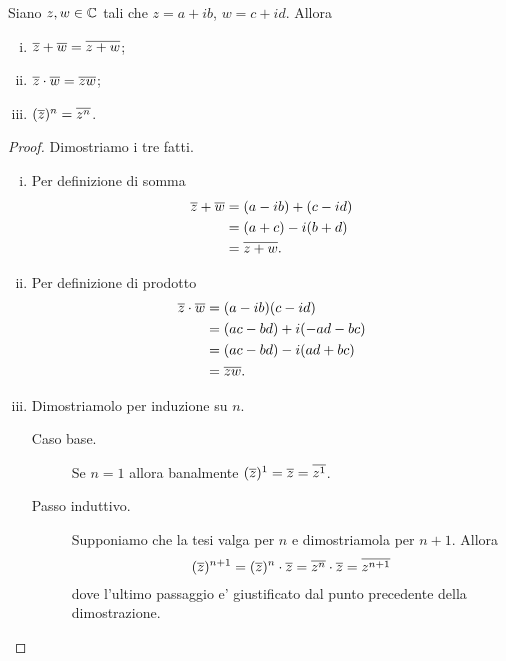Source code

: \begin{proposition}\label{somma_prodotto_tra_coniugati}
    Siano $z, w \in \mathbb{C}$ tali che $z = a+ib$, $w = c + id$. Allora \begin{enumerate}[(i)]
        \item $\overline{z} + \overline{w} = \overline{z + w}$;
        \item $\overline{z}\cdot\overline{w} = \overline{zw}$;
        \item $(\overline{z})^n = \overline{z^n}$.
    \end{enumerate}
\end{proposition}
\begin{proof}
    Dimostriamo i tre fatti.
    \begin{enumerate}[(i)]
        \item Per definizione di somma \begin{alignat*}
            {1}
            \overline{z} + \overline{w} &= (a-ib) + (c - id)\\
            &= (a+c) - i(b+d)\\
            &= \overline{z + w}.
        \end{alignat*}
        \item Per definizione di prodotto \begin{alignat*}
            {1}
            \overline{z}\cdot\overline{w} &= (a-ib)(c - id)\\
            &= (ac - bd) + i(-ad-bc)\\
            &= (ac - bd) - i(ad+bc)\\
            &= \overline{zw}.
        \end{alignat*}
        \item Dimostriamolo per induzione su $n$.
        \begin{description}
            \item[Caso base.] Se $n = 1$ allora banalmente $(\overline{z})^1 = \overline{z} = \overline{z^1}$.
            \item[Passo induttivo.] Supponiamo che la tesi valga per $n$ e dimostriamola per $n+1$. Allora \[
                (\overline{z})^{n+1} = (\overline{z})^{n} \cdot \overline{z} = \overline{z^n} \cdot \overline{z} = \overline{z^{n+1}}
            \] dove l'ultimo passaggio e' giustificato dal punto precedente della dimostrazione. \qedhere
        \end{description}
    \end{enumerate}
\end{proof}

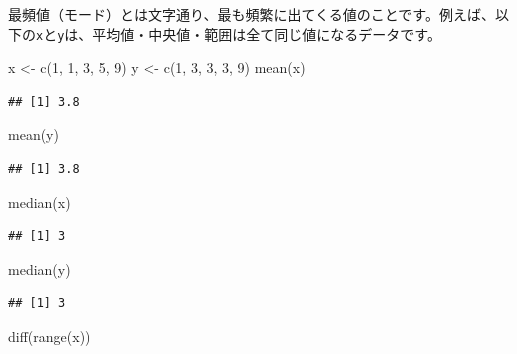 \documentclass[
  12pt,
]{book}
\newenvironment{Shaded}{\begin{snugshade}}{\end{snugshade}}
\newcommand{\DecValTok}[1]{\textcolor[rgb]{0.00,0.00,0.81}{#1}}
\newcommand{\FunctionTok}[1]{\textcolor[rgb]{0.00,0.00,0.00}{#1}}
\newcommand{\NormalTok}[1]{#1}
\newcommand{\OtherTok}[1]{\textcolor[rgb]{0.56,0.35,0.01}{#1}}
\begin{document}
最頻値（モード）とは文字通り、最も頻繁に出てくる値のことです。例えば、以下の\texttt{x}と\texttt{y}は、平均値・中央値・範囲は全て同じ値になるデータです。

\begin{Shaded}
\begin{Highlighting}[numbers=left,,]
\NormalTok{x }\OtherTok{\textless{}{-}} \FunctionTok{c}\NormalTok{(}\DecValTok{1}\NormalTok{, }\DecValTok{1}\NormalTok{, }\DecValTok{3}\NormalTok{, }\DecValTok{5}\NormalTok{, }\DecValTok{9}\NormalTok{)}
\NormalTok{y }\OtherTok{\textless{}{-}} \FunctionTok{c}\NormalTok{(}\DecValTok{1}\NormalTok{, }\DecValTok{3}\NormalTok{, }\DecValTok{3}\NormalTok{, }\DecValTok{3}\NormalTok{, }\DecValTok{9}\NormalTok{)}
\FunctionTok{mean}\NormalTok{(x)}
\end{Highlighting}
\end{Shaded}

\begin{verbatim}
## [1] 3.8
\end{verbatim}

\begin{Shaded}
\begin{Highlighting}[numbers=left,,]
\FunctionTok{mean}\NormalTok{(y)}
\end{Highlighting}
\end{Shaded}

\begin{verbatim}
## [1] 3.8
\end{verbatim}

\begin{Shaded}
\begin{Highlighting}[numbers=left,,]
\FunctionTok{median}\NormalTok{(x)}
\end{Highlighting}
\end{Shaded}

\begin{verbatim}
## [1] 3
\end{verbatim}

\begin{Shaded}
\begin{Highlighting}[numbers=left,,]
\FunctionTok{median}\NormalTok{(y)}
\end{Highlighting}
\end{Shaded}

\begin{verbatim}
## [1] 3
\end{verbatim}

\begin{Shaded}
\begin{Highlighting}[numbers=left,,]
\FunctionTok{diff}\NormalTok{(}\FunctionTok{range}\NormalTok{(x))}
\end{Highlighting}
\end{Shaded}
\end{document}
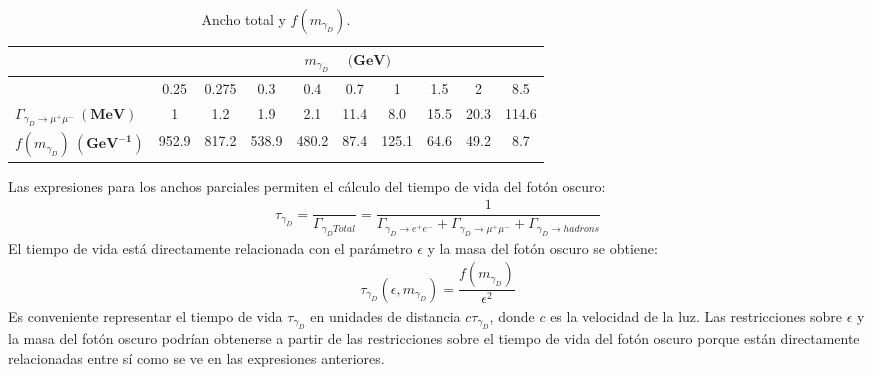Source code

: \begin{table}[!ht]
  \begin{center}
    \label{an-15-455:tb1}
    \small
    \begin{tabular}{l|c|c|c|c|c|c|c|c|c} %
		\toprule
		& \multicolumn{9}{c}{$m_{\gamma_D}$ ~ $\mathbf{(GeV})$}\\
		\hline
		& 0.25 & 0.275 & 0.3 & 0.4 & 0.7 & 1 & 1.5 & 2 & 8.5\\
		\midrule
       	$\Gamma_{\gamma_D \rightarrow \mu^+\mu^-} ~ \mathbf{(MeV)}$ & 1 & 1.2 & 1.9 & 2.1 & 11.4 & 8.0 & 15.5 & 20.3 & 114.6 \\
       	\hline 
       	$f(m_{\gamma_D}) ~ \mathbf{(GeV^{-1})}$ & 952.9 & 817.2 & 538.9 & 480.2 & 87.4 & 125.1 & 64.6 & 49.2 & 8.7 \\
      	\bottomrule    
    \end{tabular}
    \caption{Ancho total y $f(m_{\gamma_D})$.}
  \end{center}
\end{table}

Las expresiones para los anchos parciales permiten el cálculo del tiempo de vida del fotón oscuro:
\begin{eqnarray}
\label{an-15-455:ec6}
\tau_{\gamma_D} = \dfrac{}{\Gamma_{\gamma_D Total}} =\dfrac{1}{\Gamma_{\gamma_D \rightarrow e^+ e^-} + \Gamma_{\gamma_D \rightarrow \mu^+ \mu^-} + \Gamma_{\gamma_D \rightarrow hadrons }}
\end{eqnarray}
El tiempo de vida está directamente relacionada con el parámetro $\epsilon$ y la masa del fotón oscuro se obtiene:
\begin{eqnarray}
\label{an-15-455:ec7}
\tau_{\gamma_D}(\epsilon,m_{\gamma_D}) =\dfrac{f(m_{\gamma_D})}{\epsilon^2} 
\end{eqnarray}
Es conveniente representar el tiempo de vida $\tau_{\gamma_D}$ en unidades de distancia $c\tau_{\gamma_D}$, donde $c$ es la velocidad de la luz. %
Las restricciones sobre $\epsilon$ y la masa del fotón oscuro podrían obtenerse a partir de las restricciones sobre el tiempo de vida del fotón oscuro porque están directamente relacionadas entre sí como se ve en las expresiones anteriores.


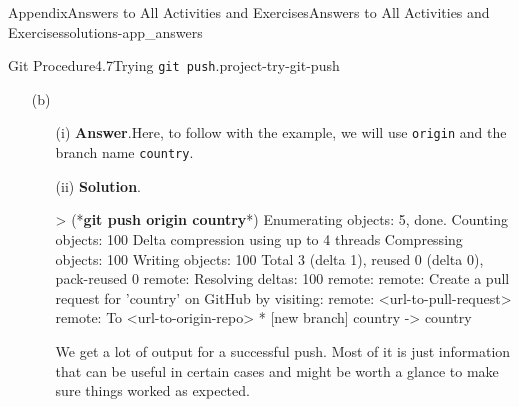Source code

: \documentclass[oneside,10pt,]{book}
\newcommand{\blocktitlefont}{\relax}
\newcommand{\mono}[1]{\texttt{#1}}
\newcommand{\consoleinput}[1]{\textbf{#1}}
\begin{document}
\begin{solutions-chapter}{Appendix}{Answers to All Activities and Exercises}{}{Answers to All Activities and Exercises}{}{}{solutions-app_answers}
\begin{projectsolution}{Git Procedure}{4.7}{Trying \mono{git push}.}{project-try-git-push}
\begin{enumerate}[font=\bfseries,label=(\alph*),ref=\alph*]
\begin{enumerate}[font=\bfseries,label=(\roman*),ref=\theenumi.\roman*]
\begin{console}{0}{1}{0}
    git push --set-upstream origin country
\end{console}
Well, look at that, the same error. This should make sense. You are telling Git to push changes to the origin repo but \mono{country}, the current branch, doesn't have an origin since we created the branch locally.%
\item[(iii)]\noindent\textbf{\blocktitlefont Solution}.\hypertarget{solution-try-git-push-c-d-b-back}{}\quad{}\begin{console}{0}{1}{0}
> (*\consoleinput{git push country}*)
fatal: 'country' does not appear to be a git repository
fatal: Could not read from remote repository.

Please make sure you have the correct access rights
and the repository exists.
\end{console}
Remember the four parts to \mono{git push}? Well since we forgot Step 3, the remote name, Git assumes that the word ``country'' is the name of the repo we want to push to. Since there is no repo named ``country'' on your computer nor on GitHub, it doens't know where to push and errors out.%
\end{enumerate}%
\item[(b)]\begin{enumerate}[font=\bfseries,label=(\roman*),ref=\theenumi.\roman*]%
\item[(i)]\noindent\textbf{\blocktitlefont Answer}.\hypertarget{answer-try-git-push-d-b-b-back}{}\quad{}Here, to follow with the example, we will use \mono{origin} and the branch name \mono{country}.%
\item[(ii)]\noindent\textbf{\blocktitlefont Solution}.\hypertarget{solution-try-git-push-d-c-b-back}{}\quad{}\begin{console}{0}{1}{0}
> (*\consoleinput{git push origin country}*)
Enumerating objects: 5, done.
Counting objects: 100%
Delta compression using up to 4 threads
Compressing objects: 100%
Writing objects: 100%
Total 3 (delta 1), reused 0 (delta 0), pack-reused 0
remote: Resolving deltas: 100%
remote: 
remote: Create a pull request for 'country' on GitHub by visiting:
remote:      <url-to-pull-request>
remote: 
To <url-to-origin-repo>
 * [new branch]      country -> country
\end{console}
We get a lot of output for a successful push. Most of it is just information that can be useful in certain cases and might be worth a glance to make sure things worked as expected.%

\end{enumerate}
\end{enumerate}
\end{projectsolution}
\end{solutions-chapter}
\end{document}
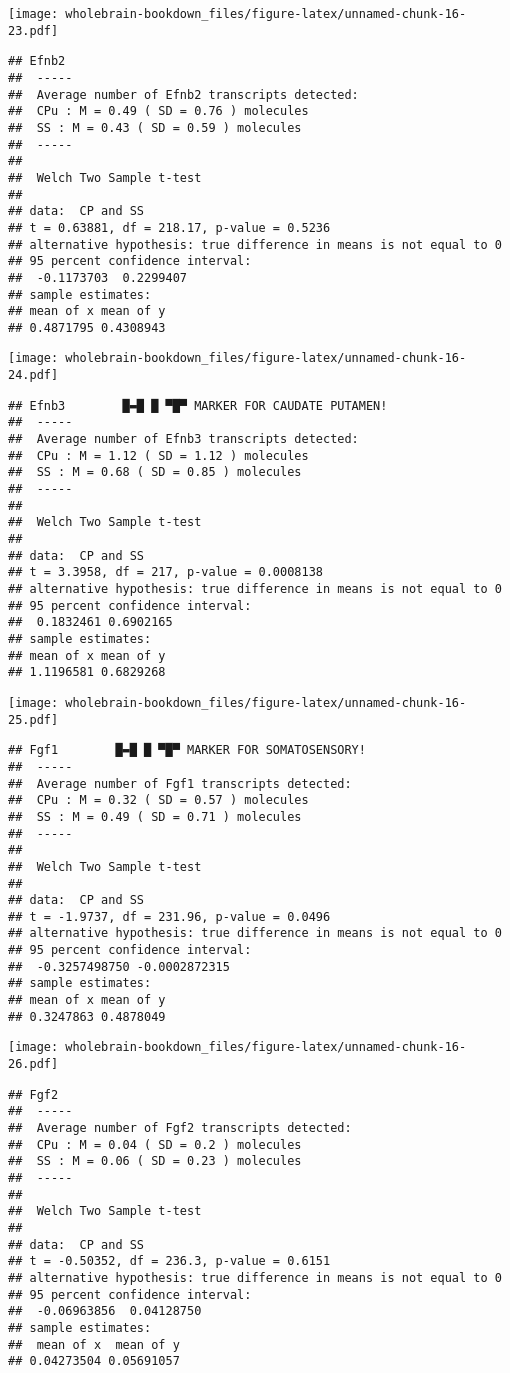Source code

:\documentclass[]{book}
\theoremstyle{definition}
\theoremstyle{definition}
\theoremstyle{remark}
\begin{document}
\texttt{[image: wholebrain-bookdown\_files/figure-latex/unnamed-chunk-16-23.pdf]}

\begin{verbatim}
## Efnb2
##  -----
##  Average number of Efnb2 transcripts detected:
##  CPu : M = 0.49 ( SD = 0.76 ) molecules 
##  SS : M = 0.43 ( SD = 0.59 ) molecules
##  -----
## 
##  Welch Two Sample t-test
## 
## data:  CP and SS
## t = 0.63881, df = 218.17, p-value = 0.5236
## alternative hypothesis: true difference in means is not equal to 0
## 95 percent confidence interval:
##  -0.1173703  0.2299407
## sample estimates:
## mean of x mean of y 
## 0.4871795 0.4308943
\end{verbatim}

\texttt{[image: wholebrain-bookdown\_files/figure-latex/unnamed-chunk-16-24.pdf]}

\begin{verbatim}
## Efnb3        █▬█ █ ▀█▀ MARKER FOR CAUDATE PUTAMEN!
##  -----
##  Average number of Efnb3 transcripts detected:
##  CPu : M = 1.12 ( SD = 1.12 ) molecules 
##  SS : M = 0.68 ( SD = 0.85 ) molecules
##  -----
## 
##  Welch Two Sample t-test
## 
## data:  CP and SS
## t = 3.3958, df = 217, p-value = 0.0008138
## alternative hypothesis: true difference in means is not equal to 0
## 95 percent confidence interval:
##  0.1832461 0.6902165
## sample estimates:
## mean of x mean of y 
## 1.1196581 0.6829268
\end{verbatim}

\texttt{[image: wholebrain-bookdown\_files/figure-latex/unnamed-chunk-16-25.pdf]}

\begin{verbatim}
## Fgf1        █▬█ █ ▀█▀ MARKER FOR SOMATOSENSORY!
##  -----
##  Average number of Fgf1 transcripts detected:
##  CPu : M = 0.32 ( SD = 0.57 ) molecules 
##  SS : M = 0.49 ( SD = 0.71 ) molecules
##  -----
## 
##  Welch Two Sample t-test
## 
## data:  CP and SS
## t = -1.9737, df = 231.96, p-value = 0.0496
## alternative hypothesis: true difference in means is not equal to 0
## 95 percent confidence interval:
##  -0.3257498750 -0.0002872315
## sample estimates:
## mean of x mean of y 
## 0.3247863 0.4878049
\end{verbatim}

\texttt{[image: wholebrain-bookdown\_files/figure-latex/unnamed-chunk-16-26.pdf]}

\begin{verbatim}
## Fgf2
##  -----
##  Average number of Fgf2 transcripts detected:
##  CPu : M = 0.04 ( SD = 0.2 ) molecules 
##  SS : M = 0.06 ( SD = 0.23 ) molecules
##  -----
## 
##  Welch Two Sample t-test
## 
## data:  CP and SS
## t = -0.50352, df = 236.3, p-value = 0.6151
## alternative hypothesis: true difference in means is not equal to 0
## 95 percent confidence interval:
##  -0.06963856  0.04128750
## sample estimates:
##  mean of x  mean of y 
## 0.04273504 0.05691057
\end{verbatim}
\end{document}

Work instructions:
Look over the records above and copy each line that includes the string "figure".

Written reply:
\texttt{[image: wholebrain-bookdown\_files/figure-latex/unnamed-chunk-16-23.pdf]}
\texttt{[image: wholebrain-bookdown\_files/figure-latex/unnamed-chunk-16-24.pdf]}
\texttt{[image: wholebrain-bookdown\_files/figure-latex/unnamed-chunk-16-25.pdf]}
\texttt{[image: wholebrain-bookdown\_files/figure-latex/unnamed-chunk-16-26.pdf]}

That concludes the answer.